Task description: Only an exact copy of the lines beginning at the one that contains "current local government" and ending at the last line of the records below counts as the answer.

Excerpted data:

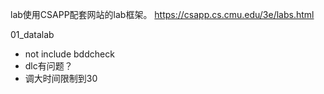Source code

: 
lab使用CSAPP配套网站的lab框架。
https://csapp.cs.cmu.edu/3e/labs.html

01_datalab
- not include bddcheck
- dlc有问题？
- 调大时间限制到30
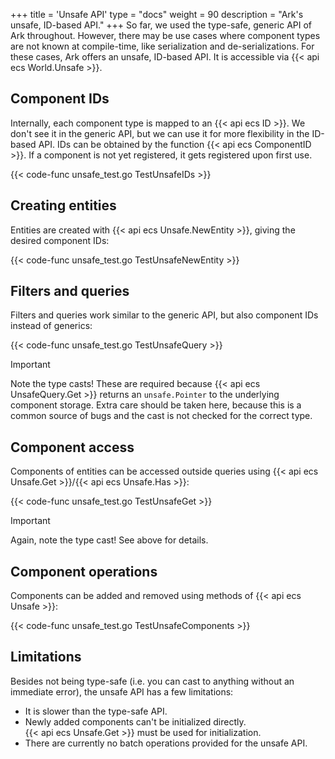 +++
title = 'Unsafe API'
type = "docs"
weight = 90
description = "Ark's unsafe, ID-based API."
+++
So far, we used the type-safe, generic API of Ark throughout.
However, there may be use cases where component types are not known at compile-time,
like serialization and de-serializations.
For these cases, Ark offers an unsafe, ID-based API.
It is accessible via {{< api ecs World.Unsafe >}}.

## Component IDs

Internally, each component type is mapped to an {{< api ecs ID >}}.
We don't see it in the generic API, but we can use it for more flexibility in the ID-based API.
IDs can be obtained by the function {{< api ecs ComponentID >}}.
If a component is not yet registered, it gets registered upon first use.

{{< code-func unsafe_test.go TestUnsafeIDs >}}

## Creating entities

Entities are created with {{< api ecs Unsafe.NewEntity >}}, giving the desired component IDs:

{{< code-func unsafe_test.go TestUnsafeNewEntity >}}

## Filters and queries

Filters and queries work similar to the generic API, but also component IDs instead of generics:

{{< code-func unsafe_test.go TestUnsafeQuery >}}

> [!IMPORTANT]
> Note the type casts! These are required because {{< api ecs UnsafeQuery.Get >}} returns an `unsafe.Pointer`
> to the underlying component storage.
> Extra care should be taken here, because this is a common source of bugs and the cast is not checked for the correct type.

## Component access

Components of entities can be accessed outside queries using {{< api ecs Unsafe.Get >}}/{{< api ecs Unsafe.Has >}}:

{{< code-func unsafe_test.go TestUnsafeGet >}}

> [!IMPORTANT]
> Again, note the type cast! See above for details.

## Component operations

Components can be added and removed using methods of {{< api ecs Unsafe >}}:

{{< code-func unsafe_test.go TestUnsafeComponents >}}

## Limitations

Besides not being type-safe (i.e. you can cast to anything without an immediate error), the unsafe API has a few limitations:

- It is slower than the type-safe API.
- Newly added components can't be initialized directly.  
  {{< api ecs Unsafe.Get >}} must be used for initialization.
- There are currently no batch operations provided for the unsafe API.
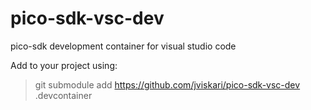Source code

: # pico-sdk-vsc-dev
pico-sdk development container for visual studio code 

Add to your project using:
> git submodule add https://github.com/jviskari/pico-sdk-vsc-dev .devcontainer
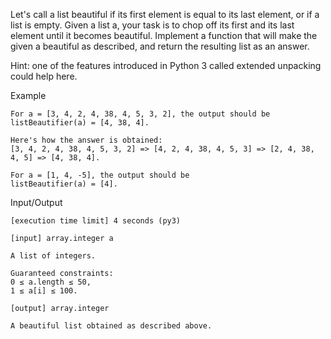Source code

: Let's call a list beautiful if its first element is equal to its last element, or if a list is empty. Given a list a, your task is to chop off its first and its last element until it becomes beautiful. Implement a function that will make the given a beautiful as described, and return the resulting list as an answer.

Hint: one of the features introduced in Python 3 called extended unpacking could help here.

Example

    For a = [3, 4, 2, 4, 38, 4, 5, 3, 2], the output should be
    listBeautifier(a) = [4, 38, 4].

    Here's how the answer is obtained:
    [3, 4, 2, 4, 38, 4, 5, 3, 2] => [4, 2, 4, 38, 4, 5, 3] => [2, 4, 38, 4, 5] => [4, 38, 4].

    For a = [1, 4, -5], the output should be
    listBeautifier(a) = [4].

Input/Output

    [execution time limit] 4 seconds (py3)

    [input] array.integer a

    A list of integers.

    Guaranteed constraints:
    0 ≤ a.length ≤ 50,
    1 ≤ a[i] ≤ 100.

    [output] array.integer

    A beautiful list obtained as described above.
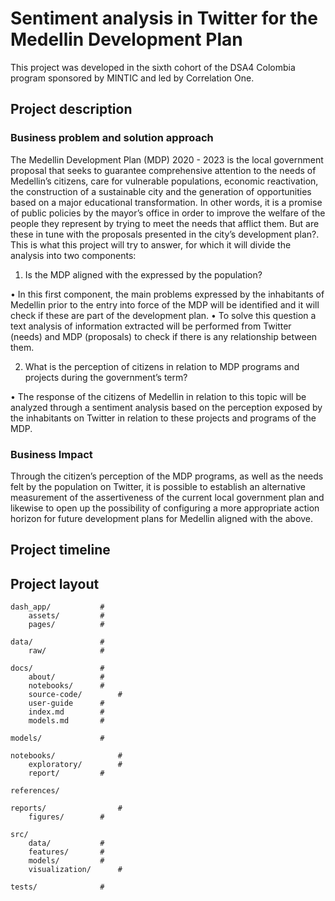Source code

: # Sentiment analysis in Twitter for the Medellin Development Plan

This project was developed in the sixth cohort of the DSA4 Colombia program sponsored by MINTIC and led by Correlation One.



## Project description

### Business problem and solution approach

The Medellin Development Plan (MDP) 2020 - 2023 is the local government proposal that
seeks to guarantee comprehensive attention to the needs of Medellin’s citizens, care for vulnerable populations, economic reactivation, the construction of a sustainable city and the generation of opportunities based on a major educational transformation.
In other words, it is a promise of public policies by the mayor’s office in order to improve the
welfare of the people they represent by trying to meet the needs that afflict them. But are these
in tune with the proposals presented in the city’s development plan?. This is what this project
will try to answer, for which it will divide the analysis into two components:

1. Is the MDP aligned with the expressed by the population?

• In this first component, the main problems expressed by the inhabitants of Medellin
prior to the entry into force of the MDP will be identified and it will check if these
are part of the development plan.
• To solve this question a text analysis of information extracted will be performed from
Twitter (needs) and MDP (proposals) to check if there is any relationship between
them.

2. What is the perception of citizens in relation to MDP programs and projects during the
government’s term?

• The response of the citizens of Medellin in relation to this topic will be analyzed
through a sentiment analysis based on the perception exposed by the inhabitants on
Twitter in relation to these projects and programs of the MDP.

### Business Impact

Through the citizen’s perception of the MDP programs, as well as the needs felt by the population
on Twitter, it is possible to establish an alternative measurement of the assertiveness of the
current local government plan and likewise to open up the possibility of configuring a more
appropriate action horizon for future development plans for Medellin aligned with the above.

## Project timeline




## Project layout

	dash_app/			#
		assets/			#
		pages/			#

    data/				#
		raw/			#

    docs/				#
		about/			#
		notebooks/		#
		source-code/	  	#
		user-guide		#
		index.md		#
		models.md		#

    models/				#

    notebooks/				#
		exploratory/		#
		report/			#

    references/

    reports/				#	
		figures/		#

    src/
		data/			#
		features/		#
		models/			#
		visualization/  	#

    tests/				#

Answer space:
current local government plan and likewise to open up the possibility of configuring a more
appropriate action horizon for future development plans for Medellin aligned with the above.

## Project timeline




## Project layout

	dash_app/			#
		assets/			#
		pages/			#

    data/				#
		raw/			#

    docs/				#
		about/			#
		notebooks/		#
		source-code/	  	#
		user-guide		#
		index.md		#
		models.md		#

    models/				#

    notebooks/				#
		exploratory/		#
		report/			#

    references/

    reports/				#	
		figures/		#

    src/
		data/			#
		features/		#
		models/			#
		visualization/  	#

    tests/				#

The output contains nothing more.